> Task statement
Among the lines below, a stretch begins at the one with "- Portfolio and service management" and ends at the one with "#### 4.2.4 Wedding Planning Tools". Repeat that stretch exactly, ends included.

[Dataset entries]

= = = = =

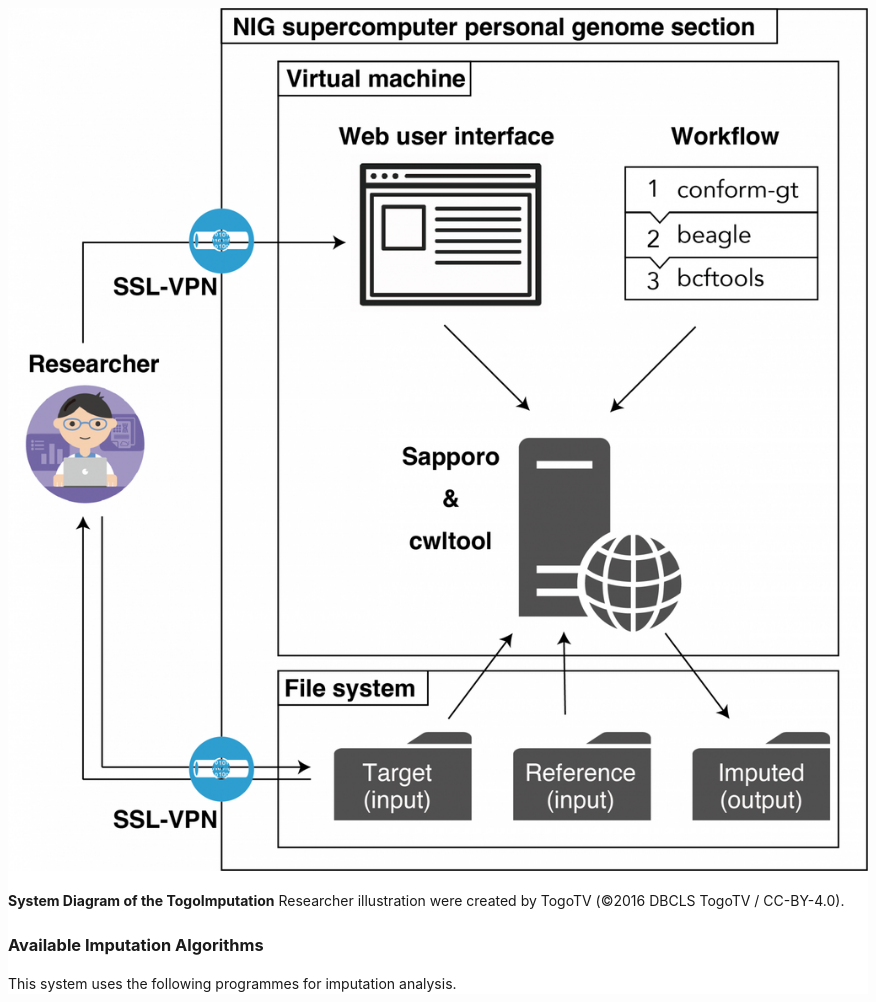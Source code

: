 ![](imputationserver.Fig1-work.png)


**System Diagram of the TogoImputation**
Researcher illustration were created by TogoTV (©2016 DBCLS TogoTV / CC-BY-4.0).


### Available Imputation Algorithms
This system uses the following programmes for imputation analysis.
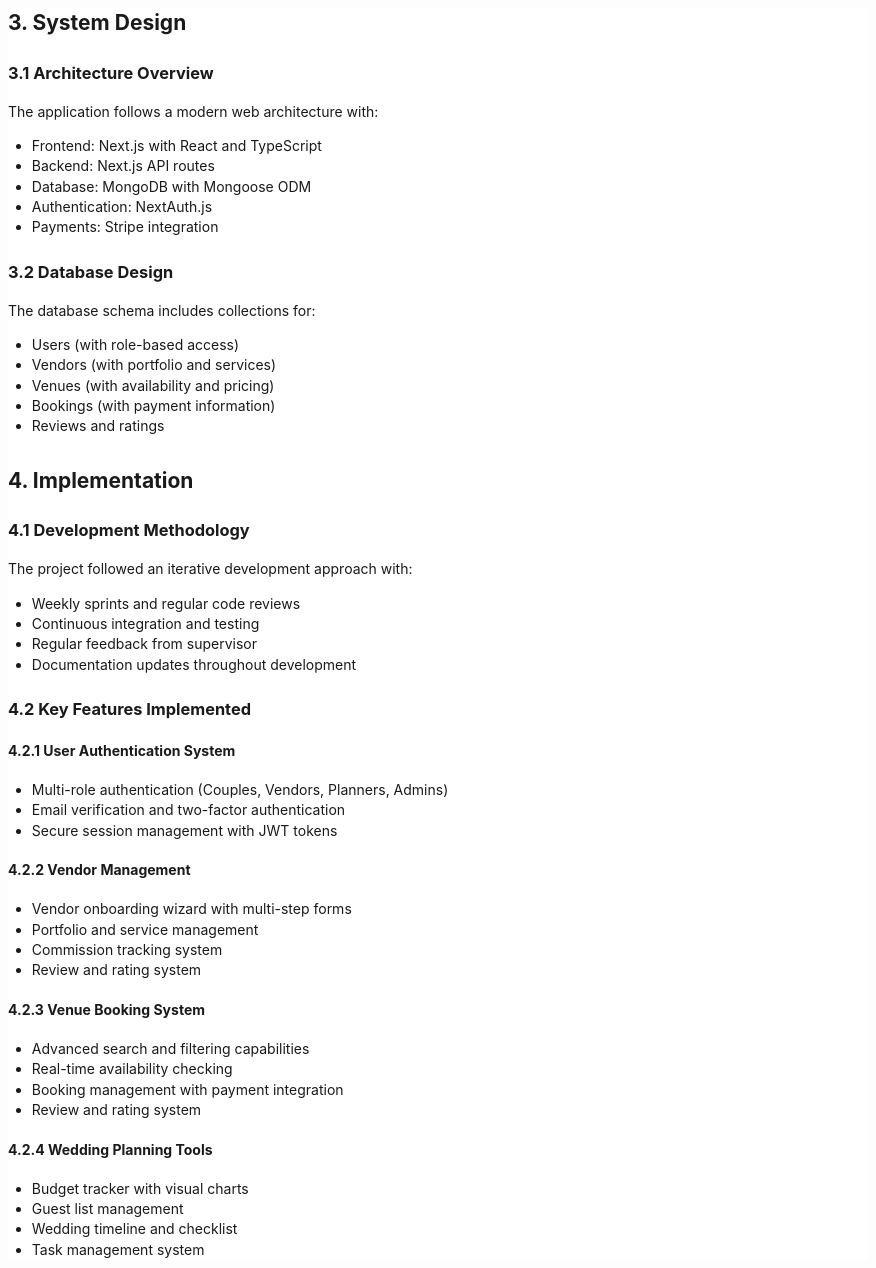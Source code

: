 ## 3. System Design

### 3.1 Architecture Overview
The application follows a modern web architecture with:
- Frontend: Next.js with React and TypeScript
- Backend: Next.js API routes
- Database: MongoDB with Mongoose ODM
- Authentication: NextAuth.js
- Payments: Stripe integration

### 3.2 Database Design
The database schema includes collections for:
- Users (with role-based access)
- Vendors (with portfolio and services)
- Venues (with availability and pricing)
- Bookings (with payment information)
- Reviews and ratings

## 4. Implementation

### 4.1 Development Methodology
The project followed an iterative development approach with:
- Weekly sprints and regular code reviews
- Continuous integration and testing
- Regular feedback from supervisor
- Documentation updates throughout development

### 4.2 Key Features Implemented

#### 4.2.1 User Authentication System
- Multi-role authentication (Couples, Vendors, Planners, Admins)
- Email verification and two-factor authentication
- Secure session management with JWT tokens

#### 4.2.2 Vendor Management
- Vendor onboarding wizard with multi-step forms
- Portfolio and service management
- Commission tracking system
- Review and rating system

#### 4.2.3 Venue Booking System
- Advanced search and filtering capabilities
- Real-time availability checking
- Booking management with payment integration
- Review and rating system

#### 4.2.4 Wedding Planning Tools
- Budget tracker with visual charts
- Guest list management
- Wedding timeline and checklist
- Task management system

= = = = =

> Written solution
- Portfolio and service management
- Commission tracking system
- Review and rating system

#### 4.2.3 Venue Booking System
- Advanced search and filtering capabilities
- Real-time availability checking
- Booking management with payment integration
- Review and rating system

#### 4.2.4 Wedding Planning Tools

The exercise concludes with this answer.